- _BRIEF_
Lines from the one containing "- CodeHS.com" through the end of the entries below: set them down exactly, both ends included, with nothing added.
[[ EXTRACTED MATERIAL open ]]
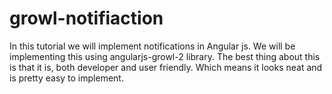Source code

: # growl-notifiaction
In this tutorial we will implement notifications in Angular js. We will be implementing this using angularjs-growl-2 library. The best thing about this is that it is, both developer and user friendly. Which means it looks neat and is pretty easy to implement.
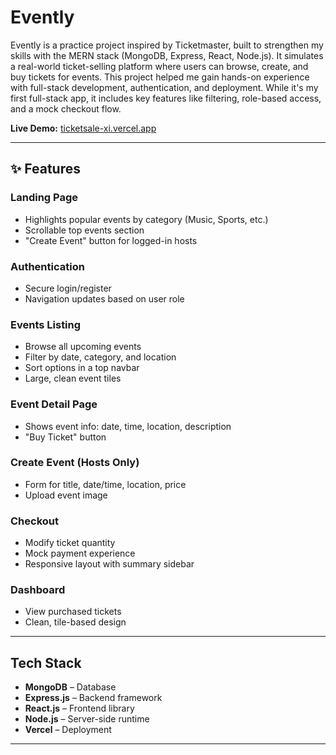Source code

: # Evently

Evently is a practice project inspired by Ticketmaster, built to strengthen my skills with the MERN stack (MongoDB, Express, React, Node.js). It simulates a real-world ticket-selling platform where users can browse, create, and buy tickets for events. This project helped me gain hands-on experience with full-stack development, authentication, and deployment. While it's my first full-stack app, it includes key features like filtering, role-based access, and a mock checkout flow.

 **Live Demo:** [ticketsale-xi.vercel.app](https://ticketsale-xi.vercel.app/)

---

## ✨ Features

###  Landing Page
- Highlights popular events by category (Music, Sports, etc.)
- Scrollable top events section
- "Create Event" button for logged-in hosts

###  Authentication
- Secure login/register
- Navigation updates based on user role

###  Events Listing
- Browse all upcoming events
- Filter by date, category, and location
- Sort options in a top navbar
- Large, clean event tiles

###  Event Detail Page
- Shows event info: date, time, location, description
- "Buy Ticket" button

###  Create Event (Hosts Only)
- Form for title, date/time, location, price
- Upload event image

###  Checkout
- Modify ticket quantity 
- Mock payment experience
- Responsive layout with summary sidebar

###  Dashboard
- View purchased tickets
- Clean, tile-based design

---

##  Tech Stack

- **MongoDB** – Database
- **Express.js** – Backend framework
- **React.js** – Frontend library
- **Node.js** – Server-side runtime
- **Vercel** – Deployment

---

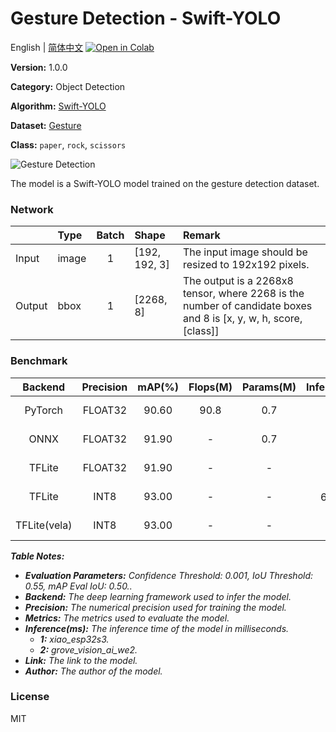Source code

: # Gesture Detection - Swift-YOLO

English | [简体中文](../zh_CN/Gesture_Detection_Swift-YOLO_192.md) [![Open in Colab](https://colab.research.google.com/assets/colab-badge.svg)](https://colab.research.google.com/github/seeed-studio/sscma-model-zoo/blob/main/notebooks/en/Gesture_Detection_Swift-YOLO_192.ipynb)

**Version:** 1.0.0

**Category:** Object Detection

**Algorithm:** [Swift-YOLO](https://github.com/Seeed-Studio/ModelAssistant/blob/main/configs/yolov5/swift_yolo_1xb16_300e_coco.py)

**Dataset:** [Gesture](https://universe.roboflow.com/rsp/paper-aaj0p/dataset/33)

**Class:** `paper`, `rock`, `scissors`

![Gesture Detection](https://files.seeedstudio.com/sscma/static/detection_gesture.png)

The model is a Swift-YOLO model trained on the gesture detection dataset.

### Network 

|        | Type   |  Batch  | Shape         | Remark                                                                                                           |
|:-------|:-------|:-------:|:--------------|:-----------------------------------------------------------------------------------------------------------------|
| Input  | image  |    1    | [192, 192, 3] | The input image should be resized to 192x192 pixels.                                                             |
| Output | bbox   |    1    | [2268, 8]     | The output is a 2268x8 tensor, where 2268 is the number of candidate boxes and 8 is [x, y, w, h, score, [class]] |
### Benchmark

|   Backend    |  Precision  |  mAP(%)  |  Flops(M)  |  Params(M)  |    Inference(ms)    |                                                                           Download                                                                           |    Author    |
|:------------:|:-----------:|:--------:|:----------:|:-----------:|:-------------------:|:------------------------------------------------------------------------------------------------------------------------------------------------------------:|:------------:|
|   PyTorch    |   FLOAT32   |  90.60   |    90.8    |     0.7     |          -          |     [Link](https://files.seeedstudio.com/sscma/model_zoo/detection/gesture/swift_yolo_1xb16_300e_coco_sha1_adda465db843aae8384c90c82e223c2cd931cad2.pth)     | Seeed Studio |
|     ONNX     |   FLOAT32   |  91.90   |     -      |     0.7     |          -          |    [Link](https://files.seeedstudio.com/sscma/model_zoo/detection/gesture/swift_yolo_1xb16_300e_coco_sha1_6f0e8c8ad5a6eb5c9afb5f18f43063dcc065c4b8.onnx)     | Seeed Studio |
|    TFLite    |   FLOAT32   |  91.90   |     -      |      -      |          -          |   [Link](https://files.seeedstudio.com/sscma/model_zoo/detection/gesture/swift_yolo_1xb16_300e_coco_sha1_54f794c25b545a1d33502e3f93a620c4cecfb1f9.tflite)    | Seeed Studio |
|    TFLite    |    INT8     |  93.00   |     -      |      -      | 642.0<sup>(1)</sup> |   [Link](https://files.seeedstudio.com/sscma/model_zoo/detection/gesture/swift_yolo_1xb16_300e_coco_sha1_8d25b2b0be2a0ea38d3fe0aca5ce3891f7aa67c5.tflite)    | Seeed Studio |
| TFLite(vela) |    INT8     |  93.00   |     -      |      -      |  47<sup>(2)</sup>   | [Link](https://files.seeedstudio.com/sscma/model_zoo/detection/gesture/swift_yolo_1xb16_300e_coco_sha1_8d25b2b0be2a0ea38d3fe0aca5ce3891f7aa67c5_vela.tflite) | Seeed Studio |

***Table Notes:***

- ***Evaluation Parameters:**  Confidence Threshold: 0.001, IoU Threshold: 0.55, mAP Eval IoU: 0.50..*
- ***Backend:** The deep learning framework used to infer the model.*
- ***Precision:** The numerical precision used for training the model.*
- ***Metrics:** The metrics used to evaluate the model.*
- ***Inference(ms):** The inference time of the model in milliseconds.*
  - ***1:** xiao_esp32s3.*
  - ***2:** grove_vision_ai_we2.*
- ***Link:** The link to the model.*
- ***Author:** The author of the model.*

### License

MIT

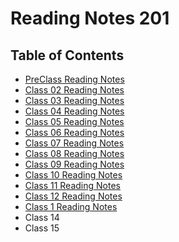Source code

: # Reading Notes 201

## Table of Contents
- [PreClass Reading Notes](preclass.md)
- [Class 02 Reading Notes](notes-02.md)
- [Class 03 Reading Notes](notes-03.md)
- [Class 04 Reading Notes](notes-04.md)
- [Class 05 Reading Notes](notes-05.md)
- [Class 06 Reading Notes](notes-06.md)
- [Class 07 Reading Notes](notes-07.md)
- [Class 08 Reading Notes](notes-08.md)
- [Class 09 Reading Notes](notes-09.md)
- [Class 10 Reading Notes](notes-10.md)
- [Class 11 Reading Notes](notes-11.md)
- [Class 12 Reading Notes](notes-12.md)
- [Class 1 Reading Notes](notes-13.md)
- Class 14
- Class 15
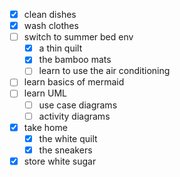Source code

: - [x] clean dishes
- [x] wash clothes
- [ ] switch to summer bed env
  - [x] a thin quilt
  - [x] the bamboo mats
  - [ ] learn to use the air conditioning
- [ ] learn basics of mermaid
- [ ] learn UML
  - [ ] use case diagrams
  - [ ] activity diagrams
- [x] take home
  - [x] the white quilt
  - [x] the sneakers
- [x] store white sugar 
<!--stackedit_data:
eyJoaXN0b3J5IjpbLTIzNTg0NDU3OCwtMTkyNjE4Mzg0NiwxOT
QyNTQ2NTg1XX0=
-->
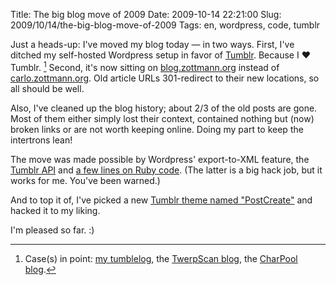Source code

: Title: The big blog move of 2009
Date: 2009-10-14 22:21:00
Slug: 2009/10/14/the-big-blog-move-of-2009
Tags: en, wordpress, code, tumblr


Just a heads-up: I've moved my blog today — in two ways. First, I've ditched
my self-hosted Wordpress setup in favor of [Tumblr][1]. Because I ♥
Tumblr. [^1] Second, it's now sitting on [blog.zottmann.org][3] instead of
[carlo.zottmann.org][4]. Old article URLs 301-redirect to their new locations,
so all should be well.

Also, I've cleaned up the blog history; about 2/3 of the old posts are gone.
Most of them either simply lost their context, contained nothing but (now)
broken links or are not worth keeping online. Doing my part to keep the
intertrons lean!

The move was made possible by Wordpress' export-to-XML feature, the [Tumblr
API][5] and [a few lines on Ruby code][6]. (The latter is a big hack job, but
it works for me. You've been warned.)

And to top it of, I've picked a new [Tumblr theme named "PostCreate"][7] and
hacked it to my liking.

I'm pleased so far. :)


[^1]: Case(s) in point: [my tumblelog][8], the [TwerpScan blog][9], the
      [CharPool blog][10].

   [1]: http://tumblr.com
   [2]: #fn:p213103984-1
   [3]: http://blog.zottmann.org
   [4]: http://carlo.zottmann.org
   [5]: http://www.tumblr.com/docs/api
   [6]: http://gist.github.com/210359
   [7]: http://www.tumblr.com/theme/1843
   [8]: http://tumblr.zottmann.org/
   [9]: http://blog.twerpscan.com
   [10]: http://blog.charpool.net
   [11]: #fnref:p213103984-1
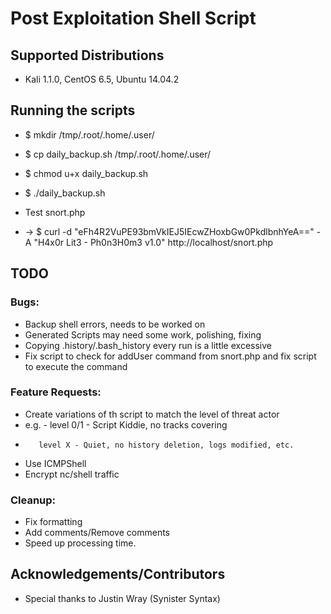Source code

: # Post Exploitation Shell Script

## Supported Distributions
 - Kali 1.1.0, CentOS 6.5, Ubuntu 14.04.2

## Running the scripts
 - $ mkdir /tmp/.root/.home/.user/
 - $ cp daily_backup.sh /tmp/.root/.home/.user/
 - $ chmod u+x daily_backup.sh
 - $ ./daily_backup.sh

 - Test snort.php
 - -> $ curl -d "eFh4R2VuPE93bmVkIEJ5IEcwZHoxbGw0PkdlbnhYeA==" -A "H4x0r Lit3 - Ph0n3H0m3 v1.0"  http://localhost/snort.php

## TODO
### Bugs:
   - Backup shell errors, needs to be worked on
   - Generated Scripts may need some work, polishing, fixing
   - Copying .history/.bash_history every run is a little excessive
   - Fix script to check for addUser command from snort.php and fix script to execute the command

### Feature Requests:
   - Create variations of th script to match the level of threat actor
   - e.g. - level 0/1 - Script Kiddie, no tracks covering
   -        level X - Quiet, no history deletion, logs modified, etc. 
   - Use ICMPShell
   - Encrypt nc/shell traffic

### Cleanup:
   - Fix formatting
   - Add comments/Remove comments
   - Speed up processing time.

## Acknowledgements/Contributors
  - Special thanks to Justin Wray (Synister Syntax)
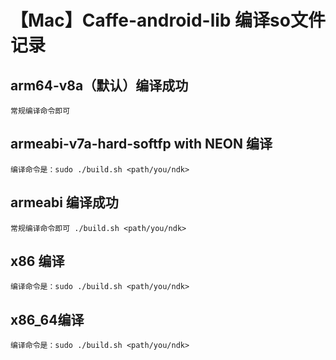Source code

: # 【Mac】Caffe-android-lib 编译so文件记录


 
## arm64-v8a（默认）编译成功
 	常规编译命令即可
## armeabi-v7a-hard-softfp with NEON 编译

	编译命令是：sudo ./build.sh <path/you/ndk>
 
## armeabi 编译成功
 	常规编译命令即可 ./build.sh <path/you/ndk>
## x86 编译
	编译命令是：sudo ./build.sh <path/you/ndk>
 
## x86_64编译
	编译命令是：sudo ./build.sh <path/you/ndk> 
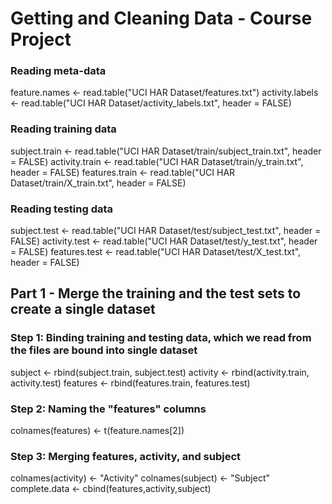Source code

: # Getting and Cleaning Data - Course Project

### Reading meta-data

feature.names <- read.table("UCI HAR Dataset/features.txt")
activity.labels <- read.table("UCI HAR Dataset/activity_labels.txt", header = FALSE)

### Reading training data

subject.train <- read.table("UCI HAR Dataset/train/subject_train.txt", header = FALSE)
activity.train <- read.table("UCI HAR Dataset/train/y_train.txt", header = FALSE)
features.train <- read.table("UCI HAR Dataset/train/X_train.txt", header = FALSE)

### Reading testing data

subject.test <- read.table("UCI HAR Dataset/test/subject_test.txt", header = FALSE)
activity.test <- read.table("UCI HAR Dataset/test/y_test.txt", header = FALSE)
features.test <- read.table("UCI HAR Dataset/test/X_test.txt", header = FALSE)

## Part 1 - Merge the training and the test sets to create a single dataset

### Step 1: Binding training and testing data, which we read from the files are bound into single dataset
subject <- rbind(subject.train, subject.test)
activity <- rbind(activity.train, activity.test)
features <- rbind(features.train, features.test)

### Step 2: Naming the "features" columns
colnames(features) <- t(feature.names[2])

### Step 3: Merging features, activity, and subject
colnames(activity) <- "Activity"
colnames(subject) <- "Subject"
complete.data <- cbind(features,activity,subject)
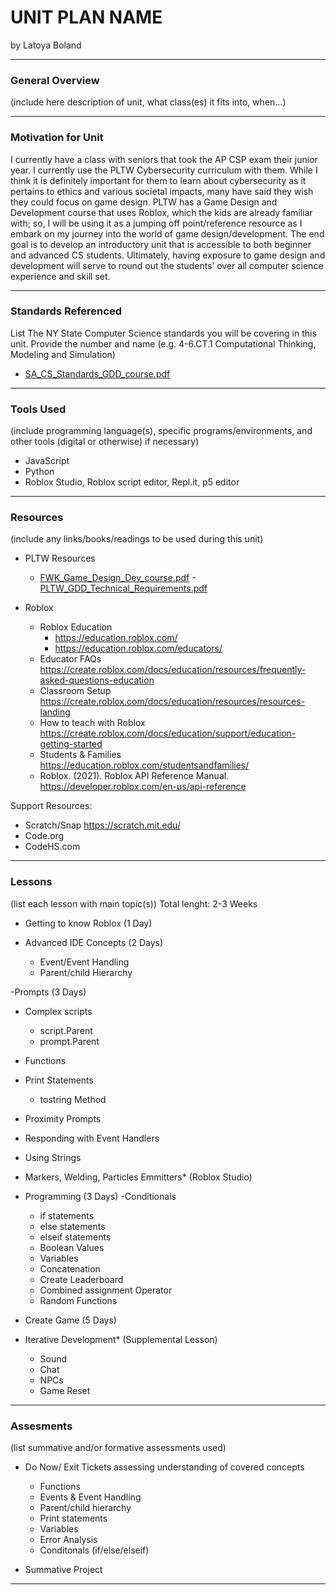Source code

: # UNIT PLAN NAME
by Latoya Boland

-----

### General Overview
(include here description of unit, what class(es) it fits into, when...)

---

### Motivation for Unit

I currently have a class with seniors that took the AP CSP exam their junior year. I currently use the PLTW Cybersecurity curriculum with them. While I think it is definitely important for them to learn about cybersecurity as it pertains to ethics and various societal impacts, many have said they wish they could focus on game design. PLTW has a Game Design and Development course that uses Roblox, which the kids are already familiar with; so, I will be using it as a jumping off point/reference resource as I embark on my journey into the world of game design/development.  The end goal is to develop an introductory unit that is accessible to both beginner and advanced CS students.  Ultimately, having exposure to game design and development will serve to round out the students’ over all computer science experience and skill set.

---

### Standards Referenced
List The NY State Computer Science standards you will be covering in this unit. Provide the number and name (e.g. 4-6.CT.1 Computational Thinking, Modeling and Simulation)

- [SA_CS_Standards_GDD_course.pdf](https://github.com/hunter-teacher-cert/unit_plan-introduction-to-game-development-hs/files/9792770/SA_CS_Standards_GDD_course.pdf)

---

### Tools Used
(include programming language(s), specific programs/environments, and other tools (digital or otherwise) if necessary)
- JavaScript
- Python
- Roblox Studio, Roblox script editor, Repl.it, p5 editor

---

### Resources
(include any links/books/readings to be used during this unit)

- PLTW Resources
  - [FWK_Game_Design_Dev_course.pdf](https://github.com/hunter-teacher-cert/unit_plan-introduction-to-game-development-hs/files/9792768/FWK_Game_Design_Dev_course.pdf)
  -[PLTW_GDD_Technical_Requirements.pdf](https://github.com/hunter-teacher-cert/unit_plan-introduction-to-game-development-hs/files/9792762/PLTW_GDD_Technical_Requirements.pdf)
  
- Roblox
  - Roblox Education 
    - https://education.roblox.com/
    - https://education.roblox.com/educators/
  - Educator FAQs https://create.roblox.com/docs/education/resources/frequently-asked-questions-education
  - Classroom Setup https://create.roblox.com/docs/education/resources/resources-landing
  - How to teach with Roblox https://create.roblox.com/docs/education/support/education-getting-started
  - Students & Families https://education.roblox.com/studentsandfamilies/
  - Roblox. (2021). Roblox API Reference Manual. https://developer.roblox.com/en-us/api-reference


Support Resources:
- Scratch/Snap https://scratch.mit.edu/
- Code.org
- CodeHS.com


---

### Lessons
(list each lesson with main topic(s))
Total lenght: 2-3 Weeks

- Getting to know Roblox (1 Day)

- Advanced IDE Concepts (2 Days)
  - Event/Event Handling
  - Parent/child Hierarchy
  
-Prompts (3 Days)
  - Complex scripts
    - script.Parent
    - prompt.Parent 
  - Functions
  - Print Statements
    - tostring Method
  - Proximity Prompts
  - Responding with Event Handlers
  - Using Strings
  - Markers, Welding, Particles Emmitters* (Roblox Studio)
  
- Programming (3 Days)
  -Conditionals 
    - if statements
    - else statements
    - elseif statements
  - Boolean Values
  - Variables
  - Concatenation
  - Create Leaderboard
  - Combined assignment Operator
  - Random Functions
  
- Create Game (5 Days)

- Iterative Development* (Supplemental Lesson)
  - Sound
  - Chat
  - NPCs
  - Game Reset

---

### Assesments
(list summative and/or formative assessments used)

- Do Now/ Exit Tickets assessing understanding of covered concepts 
  - Functions
  - Events & Event Handling
  - Parent/child hierarchy
  - Print statements
  - Variables
  - Error Analysis
  - Conditonals (if/else/elseif)
  
 - Summative Project

---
[[ EXTRACTED MATERIAL closed ]]
- _WRITTEN RESPONSE_
- CodeHS.com


---

### Lessons
(list each lesson with main topic(s))
Total lenght: 2-3 Weeks

- Getting to know Roblox (1 Day)

- Advanced IDE Concepts (2 Days)
  - Event/Event Handling
  - Parent/child Hierarchy
  
-Prompts (3 Days)
  - Complex scripts
    - script.Parent
    - prompt.Parent 
  - Functions
  - Print Statements
    - tostring Method
  - Proximity Prompts
  - Responding with Event Handlers
  - Using Strings
  - Markers, Welding, Particles Emmitters* (Roblox Studio)
  
- Programming (3 Days)
  -Conditionals 
    - if statements
    - else statements
    - elseif statements
  - Boolean Values
  - Variables
  - Concatenation
  - Create Leaderboard
  - Combined assignment Operator
  - Random Functions
  
- Create Game (5 Days)

- Iterative Development* (Supplemental Lesson)
  - Sound
  - Chat
  - NPCs
  - Game Reset

---

### Assesments
(list summative and/or formative assessments used)

- Do Now/ Exit Tickets assessing understanding of covered concepts 
  - Functions
  - Events & Event Handling
  - Parent/child hierarchy
  - Print statements
  - Variables
  - Error Analysis
  - Conditonals (if/else/elseif)
  
 - Summative Project

---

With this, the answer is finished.